What the exercise asks: In full and without alteration, print the entries.

Records for processing:
+ + + + + + +

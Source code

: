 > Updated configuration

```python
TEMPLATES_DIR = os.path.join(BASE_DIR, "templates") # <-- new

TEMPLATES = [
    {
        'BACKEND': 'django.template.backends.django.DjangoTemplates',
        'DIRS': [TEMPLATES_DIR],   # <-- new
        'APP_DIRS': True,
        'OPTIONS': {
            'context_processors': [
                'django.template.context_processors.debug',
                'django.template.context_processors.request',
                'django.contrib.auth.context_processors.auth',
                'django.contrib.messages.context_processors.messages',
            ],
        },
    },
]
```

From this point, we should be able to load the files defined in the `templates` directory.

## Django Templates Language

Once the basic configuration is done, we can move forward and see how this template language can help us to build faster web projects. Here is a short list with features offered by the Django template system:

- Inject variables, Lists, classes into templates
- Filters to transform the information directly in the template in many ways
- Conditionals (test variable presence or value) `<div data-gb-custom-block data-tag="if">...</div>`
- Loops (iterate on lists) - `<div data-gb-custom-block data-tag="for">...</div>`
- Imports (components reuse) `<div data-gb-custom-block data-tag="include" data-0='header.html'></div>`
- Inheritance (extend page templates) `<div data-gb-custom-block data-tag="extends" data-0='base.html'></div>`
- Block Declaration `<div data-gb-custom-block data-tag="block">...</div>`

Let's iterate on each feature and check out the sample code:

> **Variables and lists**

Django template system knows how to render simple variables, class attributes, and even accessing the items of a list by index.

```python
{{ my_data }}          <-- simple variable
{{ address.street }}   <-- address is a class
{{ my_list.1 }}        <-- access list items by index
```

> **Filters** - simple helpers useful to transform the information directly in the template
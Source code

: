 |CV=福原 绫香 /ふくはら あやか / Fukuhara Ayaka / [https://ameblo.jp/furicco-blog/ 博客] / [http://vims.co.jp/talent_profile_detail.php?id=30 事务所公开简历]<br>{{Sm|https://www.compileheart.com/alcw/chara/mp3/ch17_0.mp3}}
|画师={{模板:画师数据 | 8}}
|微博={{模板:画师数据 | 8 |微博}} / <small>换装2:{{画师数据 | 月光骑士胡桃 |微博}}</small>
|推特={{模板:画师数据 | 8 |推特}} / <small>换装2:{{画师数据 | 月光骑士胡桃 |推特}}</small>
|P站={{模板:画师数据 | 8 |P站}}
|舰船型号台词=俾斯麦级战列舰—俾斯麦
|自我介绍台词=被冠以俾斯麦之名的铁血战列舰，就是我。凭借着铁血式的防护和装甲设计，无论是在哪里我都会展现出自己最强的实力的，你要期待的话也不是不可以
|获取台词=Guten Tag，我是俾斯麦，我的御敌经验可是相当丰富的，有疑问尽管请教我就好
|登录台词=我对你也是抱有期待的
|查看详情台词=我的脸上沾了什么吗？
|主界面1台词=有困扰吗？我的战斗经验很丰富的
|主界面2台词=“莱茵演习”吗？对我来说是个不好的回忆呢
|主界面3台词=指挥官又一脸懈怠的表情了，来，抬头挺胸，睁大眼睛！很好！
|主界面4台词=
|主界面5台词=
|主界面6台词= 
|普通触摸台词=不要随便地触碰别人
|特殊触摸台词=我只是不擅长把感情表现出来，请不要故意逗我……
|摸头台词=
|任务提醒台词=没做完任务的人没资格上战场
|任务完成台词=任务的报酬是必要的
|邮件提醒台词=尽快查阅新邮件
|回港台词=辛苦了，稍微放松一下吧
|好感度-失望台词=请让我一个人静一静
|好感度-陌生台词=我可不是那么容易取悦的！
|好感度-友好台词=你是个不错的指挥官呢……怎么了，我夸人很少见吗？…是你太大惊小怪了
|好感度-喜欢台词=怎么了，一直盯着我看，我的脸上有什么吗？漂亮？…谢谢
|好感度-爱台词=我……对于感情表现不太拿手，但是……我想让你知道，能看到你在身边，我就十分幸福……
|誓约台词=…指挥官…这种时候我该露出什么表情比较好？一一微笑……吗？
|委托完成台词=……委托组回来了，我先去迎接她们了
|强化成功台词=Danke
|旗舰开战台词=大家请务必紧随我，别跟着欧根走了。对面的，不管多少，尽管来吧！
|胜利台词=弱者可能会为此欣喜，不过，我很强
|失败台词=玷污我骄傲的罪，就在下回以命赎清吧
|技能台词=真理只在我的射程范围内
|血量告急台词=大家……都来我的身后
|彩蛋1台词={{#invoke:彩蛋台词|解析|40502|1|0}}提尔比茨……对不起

+ + + + + + +

Response to the exercise:
Source code

: > Updated configuration

```python
TEMPLATES_DIR = os.path.join(BASE_DIR, "templates") # <-- new

TEMPLATES = [
    {
        'BACKEND': 'django.template.backends.django.DjangoTemplates',
        'DIRS': [TEMPLATES_DIR],   # <-- new
        'APP_DIRS': True,
        'OPTIONS': {
            'context_processors': [
                'django.template.context_processors.debug',
                'django.template.context_processors.request',
                'django.contrib.auth.context_processors.auth',
                'django.contrib.messages.context_processors.messages',
            ],
        },
    },
]
```

From this point, we should be able to load the files defined in the `templates` directory.

## Django Templates Language

Once the basic configuration is done, we can move forward and see how this template language can help us to build faster web projects. Here is a short list with features offered by the Django template system:

- Inject variables, Lists, classes into templates
- Filters to transform the information directly in the template in many ways
- Conditionals (test variable presence or value) `<div data-gb-custom-block data-tag="if">...</div>`
- Loops (iterate on lists) - `<div data-gb-custom-block data-tag="for">...</div>`
- Imports (components reuse) `<div data-gb-custom-block data-tag="include" data-0='header.html'></div>`
- Inheritance (extend page templates) `<div data-gb-custom-block data-tag="extends" data-0='base.html'></div>`
- Block Declaration `<div data-gb-custom-block data-tag="block">...</div>`

Let's iterate on each feature and check out the sample code:

> **Variables and lists**

Django template system knows how to render simple variables, class attributes, and even accessing the items of a list by index.

```python
{{ my_data }}          <-- simple variable
{{ address.street }}   <-- address is a class
{{ my_list.1 }}        <-- access list items by index
```

> **Filters** - simple helpers useful to transform the information directly in the template
Source code

: |CV=福原 绫香 /ふくはら あやか / Fukuhara Ayaka / [https://ameblo.jp/furicco-blog/ 博客] / [http://vims.co.jp/talent_profile_detail.php?id=30 事务所公开简历]<br>{{Sm|https://www.compileheart.com/alcw/chara/mp3/ch17_0.mp3}}
|画师={{模板:画师数据 | 8}}
|微博={{模板:画师数据 | 8 |微博}} / <small>换装2:{{画师数据 | 月光骑士胡桃 |微博}}</small>
|推特={{模板:画师数据 | 8 |推特}} / <small>换装2:{{画师数据 | 月光骑士胡桃 |推特}}</small>
|P站={{模板:画师数据 | 8 |P站}}
|舰船型号台词=俾斯麦级战列舰—俾斯麦
|自我介绍台词=被冠以俾斯麦之名的铁血战列舰，就是我。凭借着铁血式的防护和装甲设计，无论是在哪里我都会展现出自己最强的实力的，你要期待的话也不是不可以
|获取台词=Guten Tag，我是俾斯麦，我的御敌经验可是相当丰富的，有疑问尽管请教我就好
|登录台词=我对你也是抱有期待的
|查看详情台词=我的脸上沾了什么吗？
|主界面1台词=有困扰吗？我的战斗经验很丰富的
|主界面2台词=“莱茵演习”吗？对我来说是个不好的回忆呢
|主界面3台词=指挥官又一脸懈怠的表情了，来，抬头挺胸，睁大眼睛！很好！
|主界面4台词=
|主界面5台词=
|主界面6台词= 
|普通触摸台词=不要随便地触碰别人
|特殊触摸台词=我只是不擅长把感情表现出来，请不要故意逗我……
|摸头台词=
|任务提醒台词=没做完任务的人没资格上战场
|任务完成台词=任务的报酬是必要的
|邮件提醒台词=尽快查阅新邮件
|回港台词=辛苦了，稍微放松一下吧
|好感度-失望台词=请让我一个人静一静
|好感度-陌生台词=我可不是那么容易取悦的！
|好感度-友好台词=你是个不错的指挥官呢……怎么了，我夸人很少见吗？…是你太大惊小怪了
|好感度-喜欢台词=怎么了，一直盯着我看，我的脸上有什么吗？漂亮？…谢谢
|好感度-爱台词=我……对于感情表现不太拿手，但是……我想让你知道，能看到你在身边，我就十分幸福……
|誓约台词=…指挥官…这种时候我该露出什么表情比较好？一一微笑……吗？
|委托完成台词=……委托组回来了，我先去迎接她们了
|强化成功台词=Danke
|旗舰开战台词=大家请务必紧随我，别跟着欧根走了。对面的，不管多少，尽管来吧！
|胜利台词=弱者可能会为此欣喜，不过，我很强
|失败台词=玷污我骄傲的罪，就在下回以命赎清吧
|技能台词=真理只在我的射程范围内
|血量告急台词=大家……都来我的身后
|彩蛋1台词={{#invoke:彩蛋台词|解析|40502|1|0}}提尔比茨……对不起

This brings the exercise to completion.